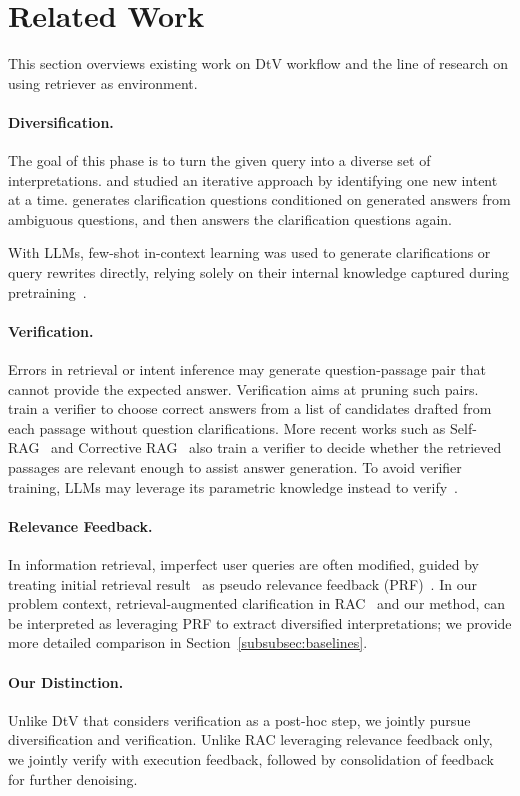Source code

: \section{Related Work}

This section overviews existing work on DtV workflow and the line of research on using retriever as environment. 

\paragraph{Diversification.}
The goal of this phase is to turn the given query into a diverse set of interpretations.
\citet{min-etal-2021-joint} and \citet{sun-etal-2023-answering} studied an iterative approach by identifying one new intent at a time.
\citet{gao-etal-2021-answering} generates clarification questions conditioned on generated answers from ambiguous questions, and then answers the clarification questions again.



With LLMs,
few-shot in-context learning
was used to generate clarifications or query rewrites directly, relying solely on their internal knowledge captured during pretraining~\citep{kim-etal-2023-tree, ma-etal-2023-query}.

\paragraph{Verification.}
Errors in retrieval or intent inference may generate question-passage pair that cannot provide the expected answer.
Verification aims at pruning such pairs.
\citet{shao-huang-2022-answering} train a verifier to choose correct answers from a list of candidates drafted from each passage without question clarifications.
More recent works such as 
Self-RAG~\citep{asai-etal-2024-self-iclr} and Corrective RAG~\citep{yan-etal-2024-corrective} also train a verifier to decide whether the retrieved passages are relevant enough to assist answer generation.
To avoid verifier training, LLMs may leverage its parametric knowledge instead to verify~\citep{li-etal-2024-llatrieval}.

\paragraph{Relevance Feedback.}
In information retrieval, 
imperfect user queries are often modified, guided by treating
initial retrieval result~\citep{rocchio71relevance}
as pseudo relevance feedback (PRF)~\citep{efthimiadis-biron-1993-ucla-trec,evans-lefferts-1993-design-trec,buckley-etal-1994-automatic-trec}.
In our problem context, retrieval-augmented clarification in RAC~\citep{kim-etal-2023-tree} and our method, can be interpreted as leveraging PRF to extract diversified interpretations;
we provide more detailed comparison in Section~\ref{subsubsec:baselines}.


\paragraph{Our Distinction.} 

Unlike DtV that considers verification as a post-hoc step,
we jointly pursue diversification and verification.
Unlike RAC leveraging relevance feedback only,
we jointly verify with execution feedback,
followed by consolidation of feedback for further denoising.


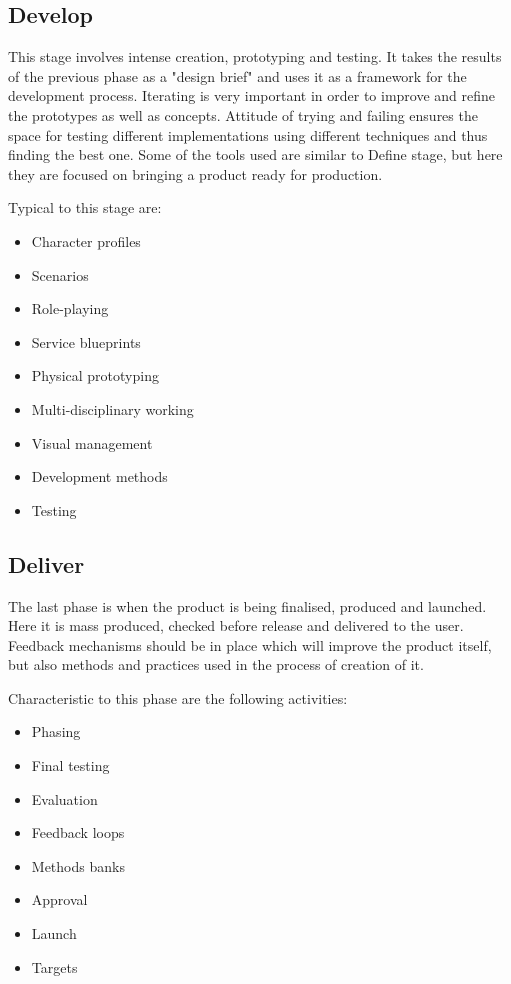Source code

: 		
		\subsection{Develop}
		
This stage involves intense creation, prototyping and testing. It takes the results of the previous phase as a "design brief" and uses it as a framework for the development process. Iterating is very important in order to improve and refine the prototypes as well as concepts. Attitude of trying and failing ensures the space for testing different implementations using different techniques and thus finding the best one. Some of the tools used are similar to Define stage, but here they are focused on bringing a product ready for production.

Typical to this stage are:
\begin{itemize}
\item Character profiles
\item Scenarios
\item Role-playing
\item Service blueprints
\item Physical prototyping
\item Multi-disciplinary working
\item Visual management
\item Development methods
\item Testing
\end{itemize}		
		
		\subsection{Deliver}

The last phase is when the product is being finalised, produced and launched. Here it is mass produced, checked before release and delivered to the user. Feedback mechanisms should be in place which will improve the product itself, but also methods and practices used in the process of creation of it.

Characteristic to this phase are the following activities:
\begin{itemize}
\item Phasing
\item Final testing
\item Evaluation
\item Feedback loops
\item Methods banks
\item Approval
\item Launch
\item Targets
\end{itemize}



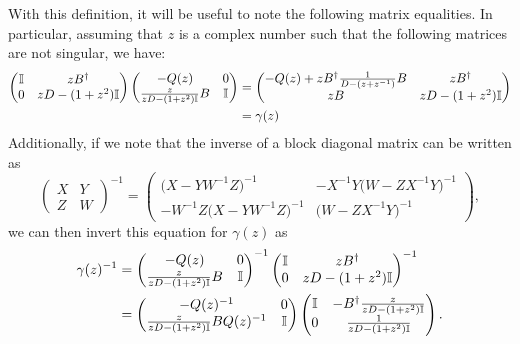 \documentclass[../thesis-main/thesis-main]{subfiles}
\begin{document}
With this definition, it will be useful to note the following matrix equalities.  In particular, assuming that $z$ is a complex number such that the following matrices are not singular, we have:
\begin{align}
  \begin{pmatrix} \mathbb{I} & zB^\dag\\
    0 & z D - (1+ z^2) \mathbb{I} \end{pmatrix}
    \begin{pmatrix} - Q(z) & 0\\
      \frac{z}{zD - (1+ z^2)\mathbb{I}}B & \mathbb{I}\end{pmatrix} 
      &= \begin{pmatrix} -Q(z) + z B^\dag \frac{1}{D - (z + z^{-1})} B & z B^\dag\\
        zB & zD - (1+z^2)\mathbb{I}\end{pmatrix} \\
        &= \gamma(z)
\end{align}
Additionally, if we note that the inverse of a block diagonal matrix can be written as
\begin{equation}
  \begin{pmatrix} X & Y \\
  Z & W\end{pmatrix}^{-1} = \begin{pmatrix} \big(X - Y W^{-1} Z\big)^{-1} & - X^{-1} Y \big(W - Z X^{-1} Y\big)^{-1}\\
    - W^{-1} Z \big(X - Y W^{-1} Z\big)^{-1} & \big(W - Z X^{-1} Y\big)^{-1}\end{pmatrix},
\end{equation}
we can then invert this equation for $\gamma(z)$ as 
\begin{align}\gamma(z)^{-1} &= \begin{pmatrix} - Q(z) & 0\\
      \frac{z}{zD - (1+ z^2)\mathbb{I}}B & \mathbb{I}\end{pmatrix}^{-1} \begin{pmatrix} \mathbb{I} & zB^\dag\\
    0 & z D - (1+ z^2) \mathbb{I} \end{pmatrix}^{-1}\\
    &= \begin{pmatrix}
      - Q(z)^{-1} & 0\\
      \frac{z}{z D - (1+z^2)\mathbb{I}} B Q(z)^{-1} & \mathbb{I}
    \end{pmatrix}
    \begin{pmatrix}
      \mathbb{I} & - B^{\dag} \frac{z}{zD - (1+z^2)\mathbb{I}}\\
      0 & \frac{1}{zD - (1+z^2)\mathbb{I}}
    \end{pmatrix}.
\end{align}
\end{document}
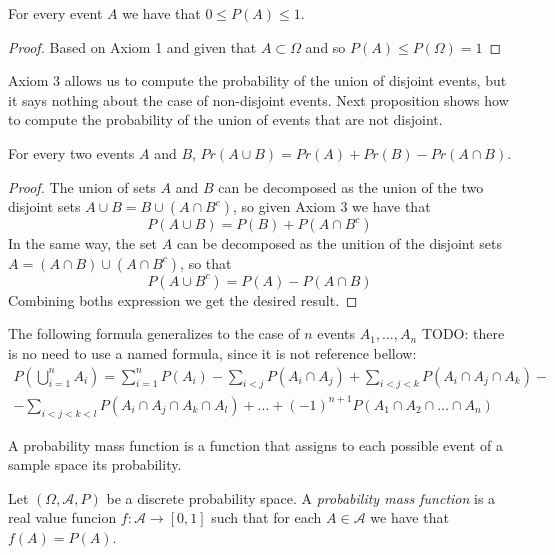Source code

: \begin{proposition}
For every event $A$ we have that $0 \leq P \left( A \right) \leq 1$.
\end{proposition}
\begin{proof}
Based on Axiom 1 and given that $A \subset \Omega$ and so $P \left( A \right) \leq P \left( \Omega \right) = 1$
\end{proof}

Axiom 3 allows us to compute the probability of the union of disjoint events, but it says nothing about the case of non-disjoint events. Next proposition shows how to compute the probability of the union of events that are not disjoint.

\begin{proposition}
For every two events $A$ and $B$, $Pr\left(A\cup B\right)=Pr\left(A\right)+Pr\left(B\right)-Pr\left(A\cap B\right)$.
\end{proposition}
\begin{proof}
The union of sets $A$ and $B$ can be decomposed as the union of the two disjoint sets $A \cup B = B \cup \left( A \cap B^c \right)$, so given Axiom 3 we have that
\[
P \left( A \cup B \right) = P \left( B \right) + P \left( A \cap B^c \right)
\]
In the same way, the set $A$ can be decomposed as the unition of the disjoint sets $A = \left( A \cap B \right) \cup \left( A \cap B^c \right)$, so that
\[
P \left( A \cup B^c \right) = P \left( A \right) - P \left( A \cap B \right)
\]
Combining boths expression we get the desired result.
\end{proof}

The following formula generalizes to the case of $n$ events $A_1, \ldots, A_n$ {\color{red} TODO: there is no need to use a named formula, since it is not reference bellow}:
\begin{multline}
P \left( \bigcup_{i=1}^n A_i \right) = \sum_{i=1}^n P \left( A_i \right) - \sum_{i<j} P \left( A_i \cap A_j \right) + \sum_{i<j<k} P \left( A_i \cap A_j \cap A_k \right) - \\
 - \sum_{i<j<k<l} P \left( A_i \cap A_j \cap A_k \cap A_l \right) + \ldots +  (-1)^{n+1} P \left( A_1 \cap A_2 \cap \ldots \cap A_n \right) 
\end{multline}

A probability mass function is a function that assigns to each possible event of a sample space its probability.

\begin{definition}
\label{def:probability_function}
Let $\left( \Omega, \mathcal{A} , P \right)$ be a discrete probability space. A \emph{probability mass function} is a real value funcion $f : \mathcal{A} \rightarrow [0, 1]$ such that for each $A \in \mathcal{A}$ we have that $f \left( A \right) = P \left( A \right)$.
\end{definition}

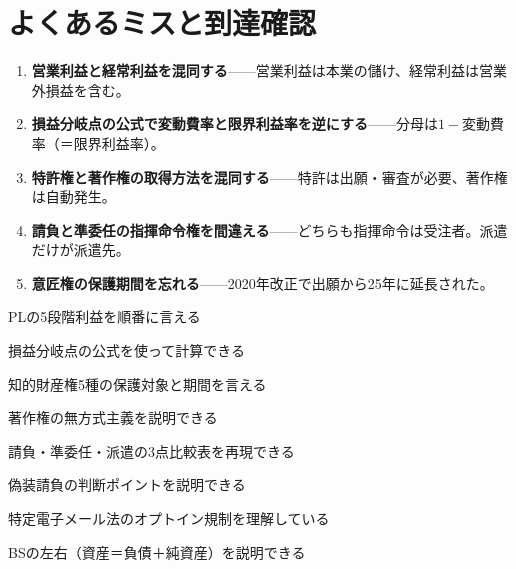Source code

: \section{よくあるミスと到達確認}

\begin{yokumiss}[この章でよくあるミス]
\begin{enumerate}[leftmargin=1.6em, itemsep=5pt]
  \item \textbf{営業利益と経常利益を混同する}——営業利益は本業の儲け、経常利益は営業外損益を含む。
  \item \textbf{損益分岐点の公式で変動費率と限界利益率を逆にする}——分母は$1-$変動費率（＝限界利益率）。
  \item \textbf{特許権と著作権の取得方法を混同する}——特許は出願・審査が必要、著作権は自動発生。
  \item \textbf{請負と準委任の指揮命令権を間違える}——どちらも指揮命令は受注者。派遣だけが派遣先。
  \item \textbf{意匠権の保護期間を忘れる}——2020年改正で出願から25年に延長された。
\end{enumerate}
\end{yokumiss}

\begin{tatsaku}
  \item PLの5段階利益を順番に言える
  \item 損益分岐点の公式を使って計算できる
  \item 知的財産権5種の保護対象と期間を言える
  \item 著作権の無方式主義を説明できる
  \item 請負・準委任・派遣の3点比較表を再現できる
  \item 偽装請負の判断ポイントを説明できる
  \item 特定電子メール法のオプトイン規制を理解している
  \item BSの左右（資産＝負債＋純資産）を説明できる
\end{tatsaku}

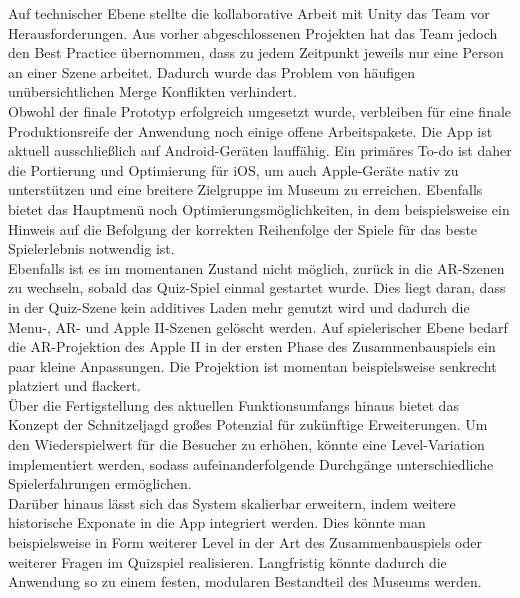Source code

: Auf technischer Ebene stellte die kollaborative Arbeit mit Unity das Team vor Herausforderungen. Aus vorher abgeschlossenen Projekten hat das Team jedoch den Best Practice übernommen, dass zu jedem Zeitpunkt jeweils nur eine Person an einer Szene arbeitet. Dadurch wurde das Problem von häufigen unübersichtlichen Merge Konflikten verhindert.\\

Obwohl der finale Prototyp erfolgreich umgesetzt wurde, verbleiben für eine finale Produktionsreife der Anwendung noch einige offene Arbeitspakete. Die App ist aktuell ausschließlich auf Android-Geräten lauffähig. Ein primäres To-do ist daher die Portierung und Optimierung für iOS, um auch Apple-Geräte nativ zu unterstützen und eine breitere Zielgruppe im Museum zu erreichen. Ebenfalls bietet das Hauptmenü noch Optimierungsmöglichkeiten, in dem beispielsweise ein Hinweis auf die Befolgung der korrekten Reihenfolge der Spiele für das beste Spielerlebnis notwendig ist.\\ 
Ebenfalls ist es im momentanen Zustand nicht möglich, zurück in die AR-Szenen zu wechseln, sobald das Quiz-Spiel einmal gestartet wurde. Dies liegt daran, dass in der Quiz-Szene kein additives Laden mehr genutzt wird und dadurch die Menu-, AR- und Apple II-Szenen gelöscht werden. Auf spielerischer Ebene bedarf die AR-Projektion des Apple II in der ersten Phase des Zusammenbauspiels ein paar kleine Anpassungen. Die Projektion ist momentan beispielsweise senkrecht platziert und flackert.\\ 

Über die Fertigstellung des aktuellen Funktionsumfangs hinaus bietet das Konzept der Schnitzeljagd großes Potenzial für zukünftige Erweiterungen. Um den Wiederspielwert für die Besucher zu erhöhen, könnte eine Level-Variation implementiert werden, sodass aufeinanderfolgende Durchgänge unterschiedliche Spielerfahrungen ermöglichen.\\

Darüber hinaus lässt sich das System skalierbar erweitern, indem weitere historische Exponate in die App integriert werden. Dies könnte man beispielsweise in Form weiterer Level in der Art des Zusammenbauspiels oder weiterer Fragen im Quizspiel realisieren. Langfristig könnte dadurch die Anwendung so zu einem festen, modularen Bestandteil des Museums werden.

·····

Show each line in the listing above that has "könnte".

→ **TASK RESPONSE**
Über die Fertigstellung des aktuellen Funktionsumfangs hinaus bietet das Konzept der Schnitzeljagd großes Potenzial für zukünftige Erweiterungen. Um den Wiederspielwert für die Besucher zu erhöhen, könnte eine Level-Variation implementiert werden, sodass aufeinanderfolgende Durchgänge unterschiedliche Spielerfahrungen ermöglichen.\\
Darüber hinaus lässt sich das System skalierbar erweitern, indem weitere historische Exponate in die App integriert werden. Dies könnte man beispielsweise in Form weiterer Level in der Art des Zusammenbauspiels oder weiterer Fragen im Quizspiel realisieren. Langfristig könnte dadurch die Anwendung so zu einem festen, modularen Bestandteil des Museums werden.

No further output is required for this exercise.